The listing below should be printed in full and exactly, apart from its images.
====== DATA RECORDS
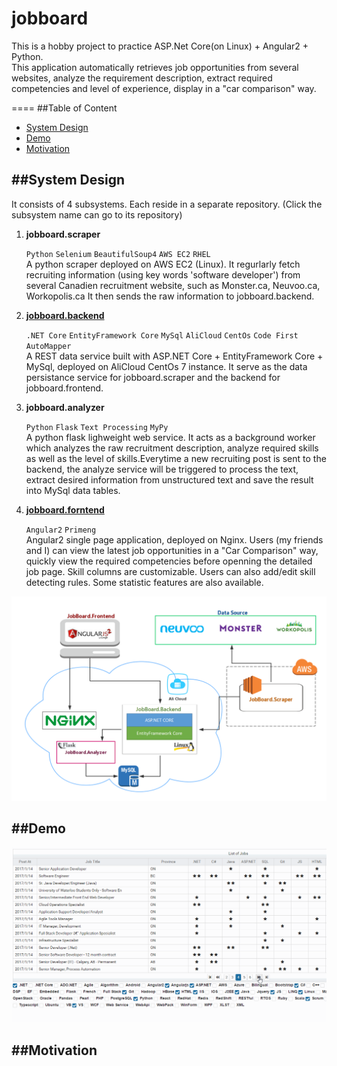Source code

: # jobboard
This is a hobby project to practice ASP.Net Core(on Linux)  + Angular2 + Python.  
This application automatically retrieves job opportunities from several websites, analyze the requirement description, extract required 
competencies and level of experience, display in a "car comparison" way.

====
##Table of Content
* [System Design](#system-design)
* [Demo](#demo)
* [Motivation](#motivation)

##System Design  
-----------
It consists of 4 subsystems. Each reside in a separate repository. (Click the subsystem name can go to its repository)

1. __jobboard.scraper__

   `Python` `Selenium` `BeautifulSoup4` `AWS EC2` `RHEL`  
   A python scraper deployed on AWS EC2 (Linux). 
   It regurlarly fetch recruiting information (using key words 'software developer') from several Canadien recruitment website,
   such as Monster.ca, Neuvoo.ca, Workopolis.ca
   It then sends the raw information to jobboard.backend.

2. [__jobboard.backend__](https://github.com/CG0323/jobboard.backend)  

   `.NET Core` `EntityFramework Core` `MySql` `AliCloud` `CentOs` `Code First` `AutoMapper`  
   A REST data service built with ASP.NET Core + EntityFramework Core + MySql, deployed on AliCloud CentOs 7 instance.
   It serve as the data persistance service for jobboard.scraper and the backend for jobboard.frontend.

3. __jobboard.analyzer__  

   `Python` `Flask` `Text Processing` `MyPy`  
   A python flask lighweight web service.
   It acts as a background worker which analyzes the raw recruitment description, analyze required skills as well as the level 
   of skills.Everytime a new recruiting post is sent to the backend, the analyze service will be triggered to process the text,
   extract desired information from unstructured text and save the result into MySql data tables.

4. [__jobboard.forntend__](https://github.com/CG0323/jobboard.frontend)  

   `Angular2` `Primeng`   
   Angular2 single page application, deployed on Nginx.
   Users (my friends and I) can view the latest job opportunities in a "Car Comparison" way, quickly view the required competencies
   before openning the detailed job page. Skill columns are customizable. Users can also add/edit skill detecting rules.
   Some statistic features are also available.

![System Design](img/system-design.png)

##Demo
--------
![Demo](img/demo.gif)

##Motivation
--------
============
▸ TASK ANSWER:
Source code

: # jobboard
This is a hobby project to practice ASP.Net Core(on Linux)  + Angular2 + Python.  
This application automatically retrieves job opportunities from several websites, analyze the requirement description, extract required 
competencies and level of experience, display in a "car comparison" way.

====
##Table of Content
* [System Design](#system-design)
* [Demo](#demo)
* [Motivation](#motivation)

##System Design  
-----------
It consists of 4 subsystems. Each reside in a separate repository. (Click the subsystem name can go to its repository)

1. __jobboard.scraper__

   `Python` `Selenium` `BeautifulSoup4` `AWS EC2` `RHEL`  
   A python scraper deployed on AWS EC2 (Linux). 
   It regurlarly fetch recruiting information (using key words 'software developer') from several Canadien recruitment website,
   such as Monster.ca, Neuvoo.ca, Workopolis.ca
   It then sends the raw information to jobboard.backend.

2. [__jobboard.backend__](https://github.com/CG0323/jobboard.backend)  

   `.NET Core` `EntityFramework Core` `MySql` `AliCloud` `CentOs` `Code First` `AutoMapper`  
   A REST data service built with ASP.NET Core + EntityFramework Core + MySql, deployed on AliCloud CentOs 7 instance.
   It serve as the data persistance service for jobboard.scraper and the backend for jobboard.frontend.

3. __jobboard.analyzer__  

   `Python` `Flask` `Text Processing` `MyPy`  
   A python flask lighweight web service.
   It acts as a background worker which analyzes the raw recruitment description, analyze required skills as well as the level 
   of skills.Everytime a new recruiting post is sent to the backend, the analyze service will be triggered to process the text,
   extract desired information from unstructured text and save the result into MySql data tables.

4. [__jobboard.forntend__](https://github.com/CG0323/jobboard.frontend)  

   `Angular2` `Primeng`   
   Angular2 single page application, deployed on Nginx.
   Users (my friends and I) can view the latest job opportunities in a "Car Comparison" way, quickly view the required competencies
   before openning the detailed job page. Skill columns are customizable. Users can also add/edit skill detecting rules.
   Some statistic features are also available.

![System Design](img/system-design.png)

##Demo
--------
![Demo](img/demo.gif)

##Motivation
--------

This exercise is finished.